There is one incident in my life that I shall not easily forget. It occurred, also before the War, when I was married to my first wife. She was returning from a sea voyage and met on board the ship an officer in a cavalry regiment. He fell in love with her, and she, being on a voyage of convalescence, was in a receptive mood for sympathy. I realized when I met her on her return that she had become infatuated with the man. Instead of allowing my jealousy to get the better of me, I sat down and wrote him a letter, pointing out the unhappiness he would cause if he pursued the friendship and begging him to have no further communication with her. He replied in a sincere manner, saying that he would most certainly respect my wishes in every way, also adding that he would like to meet me.

I lunched with him. He was charming, but we did not refer to the incident. However, I recognized a man of his word. He never saw her again.

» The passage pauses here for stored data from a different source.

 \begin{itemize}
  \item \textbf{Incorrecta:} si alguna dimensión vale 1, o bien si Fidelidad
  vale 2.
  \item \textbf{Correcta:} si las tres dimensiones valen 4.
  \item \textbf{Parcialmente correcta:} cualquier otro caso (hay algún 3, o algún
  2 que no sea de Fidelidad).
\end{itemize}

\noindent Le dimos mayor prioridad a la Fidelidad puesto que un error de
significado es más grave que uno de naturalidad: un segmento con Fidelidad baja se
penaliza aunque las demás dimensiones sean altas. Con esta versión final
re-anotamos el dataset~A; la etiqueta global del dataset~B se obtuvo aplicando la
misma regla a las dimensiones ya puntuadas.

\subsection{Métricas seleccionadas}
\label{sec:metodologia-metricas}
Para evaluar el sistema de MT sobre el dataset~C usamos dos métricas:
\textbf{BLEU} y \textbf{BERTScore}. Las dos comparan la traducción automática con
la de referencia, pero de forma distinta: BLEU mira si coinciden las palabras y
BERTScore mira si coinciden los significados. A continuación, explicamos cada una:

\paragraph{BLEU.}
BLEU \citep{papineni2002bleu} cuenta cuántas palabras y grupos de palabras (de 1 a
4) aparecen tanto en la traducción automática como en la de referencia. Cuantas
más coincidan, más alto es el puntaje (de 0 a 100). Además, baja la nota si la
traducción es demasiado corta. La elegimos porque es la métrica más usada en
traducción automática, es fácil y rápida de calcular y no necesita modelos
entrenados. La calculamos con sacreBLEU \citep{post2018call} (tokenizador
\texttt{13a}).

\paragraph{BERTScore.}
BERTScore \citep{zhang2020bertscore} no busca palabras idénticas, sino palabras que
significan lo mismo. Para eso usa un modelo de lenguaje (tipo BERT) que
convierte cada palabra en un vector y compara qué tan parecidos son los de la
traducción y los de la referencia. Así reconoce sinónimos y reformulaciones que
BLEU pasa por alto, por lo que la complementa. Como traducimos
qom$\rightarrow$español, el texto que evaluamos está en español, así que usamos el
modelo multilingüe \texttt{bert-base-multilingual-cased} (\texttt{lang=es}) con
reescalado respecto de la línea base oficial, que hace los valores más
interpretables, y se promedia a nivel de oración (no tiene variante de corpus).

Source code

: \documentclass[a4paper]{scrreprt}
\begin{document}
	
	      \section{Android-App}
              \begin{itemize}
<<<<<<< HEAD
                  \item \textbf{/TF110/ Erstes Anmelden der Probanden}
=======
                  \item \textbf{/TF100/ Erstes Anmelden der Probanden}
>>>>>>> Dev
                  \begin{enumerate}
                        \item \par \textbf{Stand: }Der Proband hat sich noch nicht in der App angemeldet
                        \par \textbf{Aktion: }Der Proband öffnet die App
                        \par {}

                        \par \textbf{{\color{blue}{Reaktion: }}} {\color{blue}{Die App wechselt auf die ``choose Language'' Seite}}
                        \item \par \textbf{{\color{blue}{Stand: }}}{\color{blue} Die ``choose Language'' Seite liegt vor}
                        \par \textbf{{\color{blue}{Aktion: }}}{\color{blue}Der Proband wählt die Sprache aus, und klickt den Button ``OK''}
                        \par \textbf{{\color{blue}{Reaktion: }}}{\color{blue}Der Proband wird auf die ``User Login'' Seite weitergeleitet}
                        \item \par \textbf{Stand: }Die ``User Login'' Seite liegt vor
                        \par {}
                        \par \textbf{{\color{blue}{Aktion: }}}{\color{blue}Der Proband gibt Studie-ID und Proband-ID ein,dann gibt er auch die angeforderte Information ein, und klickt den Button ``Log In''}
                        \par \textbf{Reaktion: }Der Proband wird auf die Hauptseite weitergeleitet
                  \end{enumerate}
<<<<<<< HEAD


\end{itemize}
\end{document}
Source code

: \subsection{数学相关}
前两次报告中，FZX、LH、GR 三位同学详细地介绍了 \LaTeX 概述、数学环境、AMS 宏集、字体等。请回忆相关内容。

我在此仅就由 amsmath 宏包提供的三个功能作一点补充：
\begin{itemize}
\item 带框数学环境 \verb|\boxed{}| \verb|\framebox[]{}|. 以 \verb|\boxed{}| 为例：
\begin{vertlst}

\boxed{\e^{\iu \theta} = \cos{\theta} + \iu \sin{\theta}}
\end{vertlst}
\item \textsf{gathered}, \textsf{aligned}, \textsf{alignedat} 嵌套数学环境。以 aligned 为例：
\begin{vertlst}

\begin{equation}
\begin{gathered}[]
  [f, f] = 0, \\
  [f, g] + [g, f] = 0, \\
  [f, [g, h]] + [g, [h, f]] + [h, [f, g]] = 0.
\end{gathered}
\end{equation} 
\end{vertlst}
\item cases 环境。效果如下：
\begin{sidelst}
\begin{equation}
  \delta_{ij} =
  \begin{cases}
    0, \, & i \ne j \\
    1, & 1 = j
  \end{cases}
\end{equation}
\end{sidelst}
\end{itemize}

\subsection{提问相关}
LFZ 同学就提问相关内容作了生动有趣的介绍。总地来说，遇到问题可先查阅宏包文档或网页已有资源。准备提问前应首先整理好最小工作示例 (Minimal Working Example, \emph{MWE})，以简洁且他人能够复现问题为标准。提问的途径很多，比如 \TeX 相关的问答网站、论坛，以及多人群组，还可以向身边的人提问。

In 1915, two years later, I was dining at a little estaminet in France, reserved for officers. A man sat down in a vacant place next to me, and turning, I saw my cavalry friend. He was in the uniform of a Staff Colonel and had already lost a leg. Our conversation was general, but my heart went out in gratitude and admiration for this man who had so nobly kept his word.

So married before the Great War, and it doesn’t sound successful. Nor was the second, which produced (in 1926) the son of To My Son. Manders writes (pp. 22–23):

You will know by the time you are old enough to read these pages, in fact I think you already realize, that your mother and I do not cohabit to the extent that conventionally married people should. We meet, we go out together, and I know that fundamentally we are immensely fond of each other. But the external influences that modem civilization brings to bear on men and women who have mated according to legal requirements are so complex, irritating, subversive, and difficult of understanding that it requires either a nature of supreme tolerance, a common feeling of supine indifference, or a perception of acute dumb-headedness before they can be withstood and viewed in their right perspective. Neither your mother nor I are blessed with these attributes. We find, therefore, that the mutual enjoyment of each other’s company is limited.

Then (pp. 25–26):

I am a bit of a tramp, and therefore I suppose, for a tidy-minded person, unsatisfactory to live with. In small matters like my personal comfort I am selfish; in big things, I believe, the reverse. I am not an egoist, but domesticity offends my ego. I give your mother her complete freedom because I trust her. I insist upon my own. The trouble is that she is one of those women who, reacting to a primitive instinct of domestic hegemony, does not desire her freedom. But it is as necessary to my particular nature and my work as the air is to the lungs. I cannot live in bondage to the hearth. I must adventure forward. During difficult times people have said to me, “If only you could get a regular job in the City.” I can’t imagine anything more dreadful than having a regular job anywhere—let alone in the City.

What astonishing things to write—especially in a book published when your son is eight years old.

WorldCat has Manders also as the author of Gentleman by Birth and Oasis, but there are no copies listed for either in North America. At least To My Son—In Confidence is easily available, as an incredible record of old attitudes.